> **WORK ORDER**: Restate the whole of the data below word for word, skipping the images.

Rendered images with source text
########

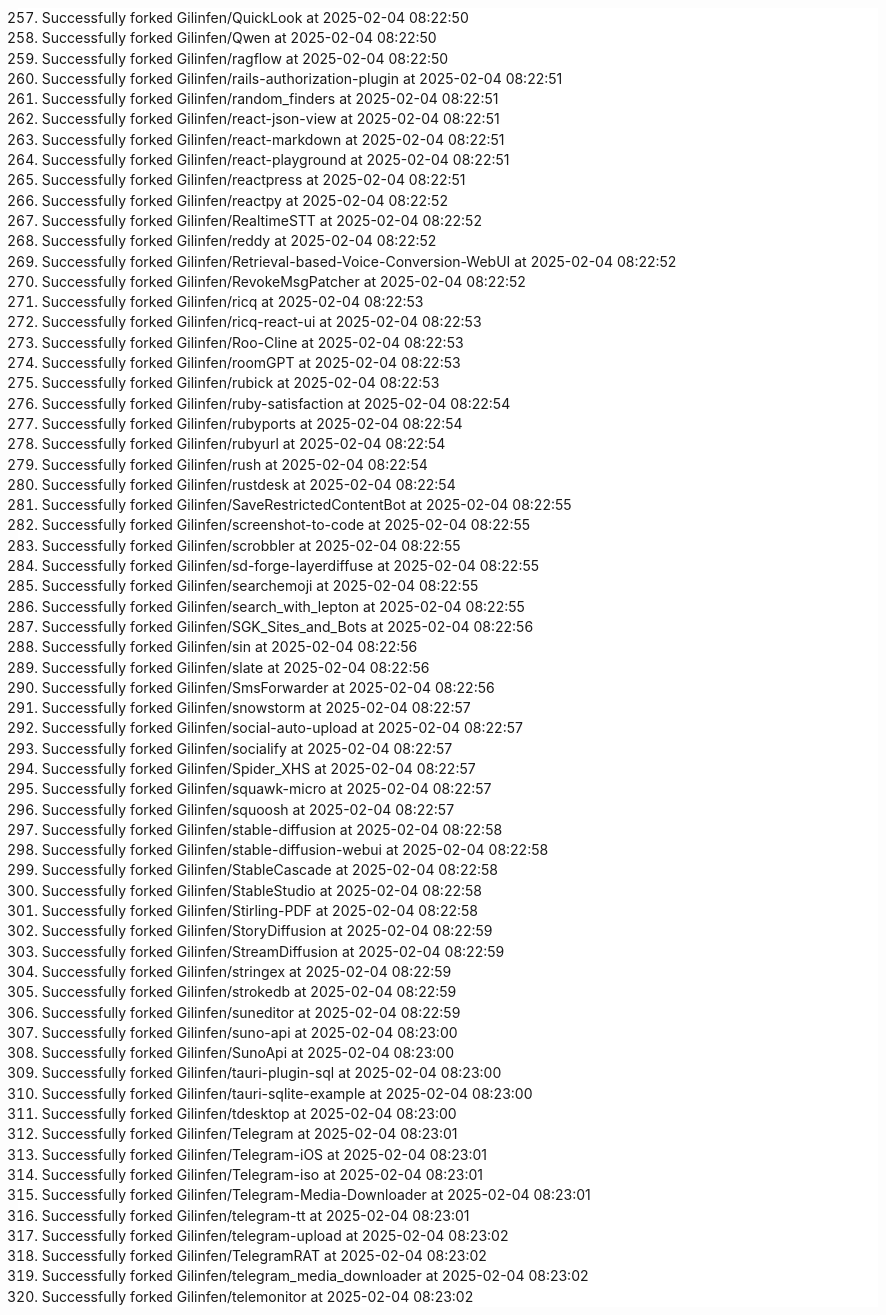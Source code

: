 257. Successfully forked Gilinfen/QuickLook at 2025-02-04 08:22:50
258. Successfully forked Gilinfen/Qwen at 2025-02-04 08:22:50
259. Successfully forked Gilinfen/ragflow at 2025-02-04 08:22:50
260. Successfully forked Gilinfen/rails-authorization-plugin at 2025-02-04 08:22:51
261. Successfully forked Gilinfen/random_finders at 2025-02-04 08:22:51
262. Successfully forked Gilinfen/react-json-view at 2025-02-04 08:22:51
263. Successfully forked Gilinfen/react-markdown at 2025-02-04 08:22:51
264. Successfully forked Gilinfen/react-playground at 2025-02-04 08:22:51
265. Successfully forked Gilinfen/reactpress at 2025-02-04 08:22:51
266. Successfully forked Gilinfen/reactpy at 2025-02-04 08:22:52
267. Successfully forked Gilinfen/RealtimeSTT at 2025-02-04 08:22:52
268. Successfully forked Gilinfen/reddy at 2025-02-04 08:22:52
269. Successfully forked Gilinfen/Retrieval-based-Voice-Conversion-WebUI at 2025-02-04 08:22:52
270. Successfully forked Gilinfen/RevokeMsgPatcher at 2025-02-04 08:22:52
271. Successfully forked Gilinfen/ricq at 2025-02-04 08:22:53
272. Successfully forked Gilinfen/ricq-react-ui at 2025-02-04 08:22:53
273. Successfully forked Gilinfen/Roo-Cline at 2025-02-04 08:22:53
274. Successfully forked Gilinfen/roomGPT at 2025-02-04 08:22:53
275. Successfully forked Gilinfen/rubick at 2025-02-04 08:22:53
276. Successfully forked Gilinfen/ruby-satisfaction at 2025-02-04 08:22:54
277. Successfully forked Gilinfen/rubyports at 2025-02-04 08:22:54
278. Successfully forked Gilinfen/rubyurl at 2025-02-04 08:22:54
279. Successfully forked Gilinfen/rush at 2025-02-04 08:22:54
280. Successfully forked Gilinfen/rustdesk at 2025-02-04 08:22:54
281. Successfully forked Gilinfen/SaveRestrictedContentBot at 2025-02-04 08:22:55
282. Successfully forked Gilinfen/screenshot-to-code at 2025-02-04 08:22:55
283. Successfully forked Gilinfen/scrobbler at 2025-02-04 08:22:55
284. Successfully forked Gilinfen/sd-forge-layerdiffuse at 2025-02-04 08:22:55
285. Successfully forked Gilinfen/searchemoji at 2025-02-04 08:22:55
286. Successfully forked Gilinfen/search_with_lepton at 2025-02-04 08:22:55
287. Successfully forked Gilinfen/SGK_Sites_and_Bots at 2025-02-04 08:22:56
288. Successfully forked Gilinfen/sin at 2025-02-04 08:22:56
289. Successfully forked Gilinfen/slate at 2025-02-04 08:22:56
290. Successfully forked Gilinfen/SmsForwarder at 2025-02-04 08:22:56
291. Successfully forked Gilinfen/snowstorm at 2025-02-04 08:22:57
292. Successfully forked Gilinfen/social-auto-upload at 2025-02-04 08:22:57
293. Successfully forked Gilinfen/socialify at 2025-02-04 08:22:57
294. Successfully forked Gilinfen/Spider_XHS at 2025-02-04 08:22:57
295. Successfully forked Gilinfen/squawk-micro at 2025-02-04 08:22:57
296. Successfully forked Gilinfen/squoosh at 2025-02-04 08:22:57
297. Successfully forked Gilinfen/stable-diffusion at 2025-02-04 08:22:58
298. Successfully forked Gilinfen/stable-diffusion-webui at 2025-02-04 08:22:58
299. Successfully forked Gilinfen/StableCascade at 2025-02-04 08:22:58
300. Successfully forked Gilinfen/StableStudio at 2025-02-04 08:22:58
301. Successfully forked Gilinfen/Stirling-PDF at 2025-02-04 08:22:58
302. Successfully forked Gilinfen/StoryDiffusion at 2025-02-04 08:22:59
303. Successfully forked Gilinfen/StreamDiffusion at 2025-02-04 08:22:59
304. Successfully forked Gilinfen/stringex at 2025-02-04 08:22:59
305. Successfully forked Gilinfen/strokedb at 2025-02-04 08:22:59
306. Successfully forked Gilinfen/suneditor at 2025-02-04 08:22:59
307. Successfully forked Gilinfen/suno-api at 2025-02-04 08:23:00
308. Successfully forked Gilinfen/SunoApi at 2025-02-04 08:23:00
309. Successfully forked Gilinfen/tauri-plugin-sql at 2025-02-04 08:23:00
310. Successfully forked Gilinfen/tauri-sqlite-example at 2025-02-04 08:23:00
311. Successfully forked Gilinfen/tdesktop at 2025-02-04 08:23:00
312. Successfully forked Gilinfen/Telegram at 2025-02-04 08:23:01
313. Successfully forked Gilinfen/Telegram-iOS at 2025-02-04 08:23:01
314. Successfully forked Gilinfen/Telegram-iso at 2025-02-04 08:23:01
315. Successfully forked Gilinfen/Telegram-Media-Downloader at 2025-02-04 08:23:01
316. Successfully forked Gilinfen/telegram-tt at 2025-02-04 08:23:01
317. Successfully forked Gilinfen/telegram-upload at 2025-02-04 08:23:02
318. Successfully forked Gilinfen/TelegramRAT at 2025-02-04 08:23:02
319. Successfully forked Gilinfen/telegram_media_downloader at 2025-02-04 08:23:02
320. Successfully forked Gilinfen/telemonitor at 2025-02-04 08:23:02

########

> **SOLUTION**:
Source code

: 257. Successfully forked Gilinfen/QuickLook at 2025-02-04 08:22:50
258. Successfully forked Gilinfen/Qwen at 2025-02-04 08:22:50
259. Successfully forked Gilinfen/ragflow at 2025-02-04 08:22:50
260. Successfully forked Gilinfen/rails-authorization-plugin at 2025-02-04 08:22:51
261. Successfully forked Gilinfen/random_finders at 2025-02-04 08:22:51
262. Successfully forked Gilinfen/react-json-view at 2025-02-04 08:22:51
263. Successfully forked Gilinfen/react-markdown at 2025-02-04 08:22:51
264. Successfully forked Gilinfen/react-playground at 2025-02-04 08:22:51
265. Successfully forked Gilinfen/reactpress at 2025-02-04 08:22:51
266. Successfully forked Gilinfen/reactpy at 2025-02-04 08:22:52
267. Successfully forked Gilinfen/RealtimeSTT at 2025-02-04 08:22:52
268. Successfully forked Gilinfen/reddy at 2025-02-04 08:22:52
269. Successfully forked Gilinfen/Retrieval-based-Voice-Conversion-WebUI at 2025-02-04 08:22:52
270. Successfully forked Gilinfen/RevokeMsgPatcher at 2025-02-04 08:22:52
271. Successfully forked Gilinfen/ricq at 2025-02-04 08:22:53
272. Successfully forked Gilinfen/ricq-react-ui at 2025-02-04 08:22:53
273. Successfully forked Gilinfen/Roo-Cline at 2025-02-04 08:22:53
274. Successfully forked Gilinfen/roomGPT at 2025-02-04 08:22:53
275. Successfully forked Gilinfen/rubick at 2025-02-04 08:22:53
276. Successfully forked Gilinfen/ruby-satisfaction at 2025-02-04 08:22:54
277. Successfully forked Gilinfen/rubyports at 2025-02-04 08:22:54
278. Successfully forked Gilinfen/rubyurl at 2025-02-04 08:22:54
279. Successfully forked Gilinfen/rush at 2025-02-04 08:22:54
280. Successfully forked Gilinfen/rustdesk at 2025-02-04 08:22:54
281. Successfully forked Gilinfen/SaveRestrictedContentBot at 2025-02-04 08:22:55
282. Successfully forked Gilinfen/screenshot-to-code at 2025-02-04 08:22:55
283. Successfully forked Gilinfen/scrobbler at 2025-02-04 08:22:55
284. Successfully forked Gilinfen/sd-forge-layerdiffuse at 2025-02-04 08:22:55
285. Successfully forked Gilinfen/searchemoji at 2025-02-04 08:22:55
286. Successfully forked Gilinfen/search_with_lepton at 2025-02-04 08:22:55
287. Successfully forked Gilinfen/SGK_Sites_and_Bots at 2025-02-04 08:22:56
288. Successfully forked Gilinfen/sin at 2025-02-04 08:22:56
289. Successfully forked Gilinfen/slate at 2025-02-04 08:22:56
290. Successfully forked Gilinfen/SmsForwarder at 2025-02-04 08:22:56
291. Successfully forked Gilinfen/snowstorm at 2025-02-04 08:22:57
292. Successfully forked Gilinfen/social-auto-upload at 2025-02-04 08:22:57
293. Successfully forked Gilinfen/socialify at 2025-02-04 08:22:57
294. Successfully forked Gilinfen/Spider_XHS at 2025-02-04 08:22:57
295. Successfully forked Gilinfen/squawk-micro at 2025-02-04 08:22:57
296. Successfully forked Gilinfen/squoosh at 2025-02-04 08:22:57
297. Successfully forked Gilinfen/stable-diffusion at 2025-02-04 08:22:58
298. Successfully forked Gilinfen/stable-diffusion-webui at 2025-02-04 08:22:58
299. Successfully forked Gilinfen/StableCascade at 2025-02-04 08:22:58
300. Successfully forked Gilinfen/StableStudio at 2025-02-04 08:22:58
301. Successfully forked Gilinfen/Stirling-PDF at 2025-02-04 08:22:58
302. Successfully forked Gilinfen/StoryDiffusion at 2025-02-04 08:22:59
303. Successfully forked Gilinfen/StreamDiffusion at 2025-02-04 08:22:59
304. Successfully forked Gilinfen/stringex at 2025-02-04 08:22:59
305. Successfully forked Gilinfen/strokedb at 2025-02-04 08:22:59
306. Successfully forked Gilinfen/suneditor at 2025-02-04 08:22:59
307. Successfully forked Gilinfen/suno-api at 2025-02-04 08:23:00
308. Successfully forked Gilinfen/SunoApi at 2025-02-04 08:23:00
309. Successfully forked Gilinfen/tauri-plugin-sql at 2025-02-04 08:23:00
310. Successfully forked Gilinfen/tauri-sqlite-example at 2025-02-04 08:23:00
311. Successfully forked Gilinfen/tdesktop at 2025-02-04 08:23:00
312. Successfully forked Gilinfen/Telegram at 2025-02-04 08:23:01
313. Successfully forked Gilinfen/Telegram-iOS at 2025-02-04 08:23:01
314. Successfully forked Gilinfen/Telegram-iso at 2025-02-04 08:23:01
315. Successfully forked Gilinfen/Telegram-Media-Downloader at 2025-02-04 08:23:01
316. Successfully forked Gilinfen/telegram-tt at 2025-02-04 08:23:01
317. Successfully forked Gilinfen/telegram-upload at 2025-02-04 08:23:02
318. Successfully forked Gilinfen/TelegramRAT at 2025-02-04 08:23:02
319. Successfully forked Gilinfen/telegram_media_downloader at 2025-02-04 08:23:02
320. Successfully forked Gilinfen/telemonitor at 2025-02-04 08:23:02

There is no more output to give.